LC4 is a cipher that can be computed by hand. According to its creator, it is both secure and easy to use. Is LC4 better than other low-tech ciphers I have introduced on this blog?

Designing a purely manual cipher (i.e., one that can be computed by hand) has proven a difficult problem. Most designs are either too complicated for practical use or insecure (some are even both). Almost all manual ciphers that were developed in the pre-computer era can be broken today with a computer. Although manual encryption algorithms have lost importance with the advent of cheap computers, they are still an active field of research.


A few good manual ciphers

Here are the best manual cipher designs I am aware of:

  • The Double Column Transposition (DCT, also known as “double cube”) is considered a good manual cipher. For the DCT to be secure, both keywords need to have at least 25 letters.
  • ADFGVX (a World War I cipher) is another potentially secure manual cipher, provided that the second step of this method (a transposition) is carried out twice.
  • There’s an encryption algorithm based on Rubik’s Cube. While this method is not purely manual, it doesn’t require a computer.
  • Solitaire is a cipher invented by Bruce Schneier. It uses a deck of cards. While Solitaire is considered secure, it is too complicated for longer messages.
  • Handycipher was invented by Bruce Kallick. I blogged about it in 2017.
  • Pocket-RC4, Mirdek, and Card-Chameleon are other manual ciphers. I have not looked at them in detail yet.



LC4 (also known as “ElsieFour”), developed by Alan Kaminsky, is another cipher that can be computed by hand. LC4 is intended for encrypted communication between humans, and therefore it encrypts plaintexts consisting only of the English letters A through Z plus a few other characters.

LC4 is based on the well-known cipher RC4, which is described in my book Kryptografie – Verfahren, Protokolle, Infrastrukturen. RC4 is probably the simplest modern encryption algorithm that is in wide-spread use. Some programmers can implement it from memory. However, RC4 is still not simple enough to be computed by hand. So, RC is not a manual cipher, but it makes sense to use it as a starting point for designing one. This is what Bruce Kaminsky did.

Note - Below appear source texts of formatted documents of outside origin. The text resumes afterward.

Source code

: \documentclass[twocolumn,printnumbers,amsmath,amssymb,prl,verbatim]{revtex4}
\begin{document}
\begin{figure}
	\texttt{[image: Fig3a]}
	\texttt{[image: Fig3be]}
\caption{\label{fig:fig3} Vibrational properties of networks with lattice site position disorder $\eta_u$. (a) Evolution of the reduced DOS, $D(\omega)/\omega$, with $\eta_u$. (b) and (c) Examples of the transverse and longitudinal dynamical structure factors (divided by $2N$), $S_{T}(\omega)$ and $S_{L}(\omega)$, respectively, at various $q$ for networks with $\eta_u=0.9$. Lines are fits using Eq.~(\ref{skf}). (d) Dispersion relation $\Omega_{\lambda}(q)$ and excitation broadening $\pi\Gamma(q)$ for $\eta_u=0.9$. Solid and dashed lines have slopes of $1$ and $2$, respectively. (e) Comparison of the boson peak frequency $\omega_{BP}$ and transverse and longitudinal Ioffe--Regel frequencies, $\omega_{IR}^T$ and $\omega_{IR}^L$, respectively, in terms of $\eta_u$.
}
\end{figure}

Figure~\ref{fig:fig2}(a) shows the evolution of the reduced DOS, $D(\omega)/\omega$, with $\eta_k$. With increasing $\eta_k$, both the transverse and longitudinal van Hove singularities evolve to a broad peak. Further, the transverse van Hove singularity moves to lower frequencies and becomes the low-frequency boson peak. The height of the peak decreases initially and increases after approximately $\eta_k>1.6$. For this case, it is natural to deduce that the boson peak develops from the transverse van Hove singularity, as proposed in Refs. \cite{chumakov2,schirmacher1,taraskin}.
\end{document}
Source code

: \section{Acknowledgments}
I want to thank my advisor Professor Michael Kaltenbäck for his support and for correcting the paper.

Next Saturday I will speak at the …


History of Cryptography and Codes

Saturday 19 May 2018, Birkbeck, London


How LC4 works

LC4 encrypts plaintexts consisting of the following 36 characters:

# _ 2 3 4 5 6 7 8 9 a b c d e f g h i j k l m n o p q r s t u v w x y z

Internally, these characters are treated as numbers 0 through 35. The character # is used, rather than the digit 0, to avoid confusion with the uppercase letter O. The character _ is used, rather than the digit 1, to avoid confusion with the uppercase letter I and the lowercase letter l. The # and _ characters can be used as separators in the plaintext.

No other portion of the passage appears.